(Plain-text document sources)
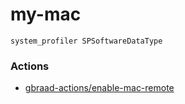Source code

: my-mac
======
```
system_profiler SPSoftwareDataType
```
### Actions
- [gbraad-actions/enable-mac-remote](https://github.com/gbraad-actions/enable-mac-remote)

* _Problem_
Your copy of the records above should be exact and contain no pictures.

* _Response for this exercise_
Source code

: my-mac
======
```
system_profiler SPSoftwareDataType
```
### Actions
- [gbraad-actions/enable-mac-remote](https://github.com/gbraad-actions/enable-mac-remote)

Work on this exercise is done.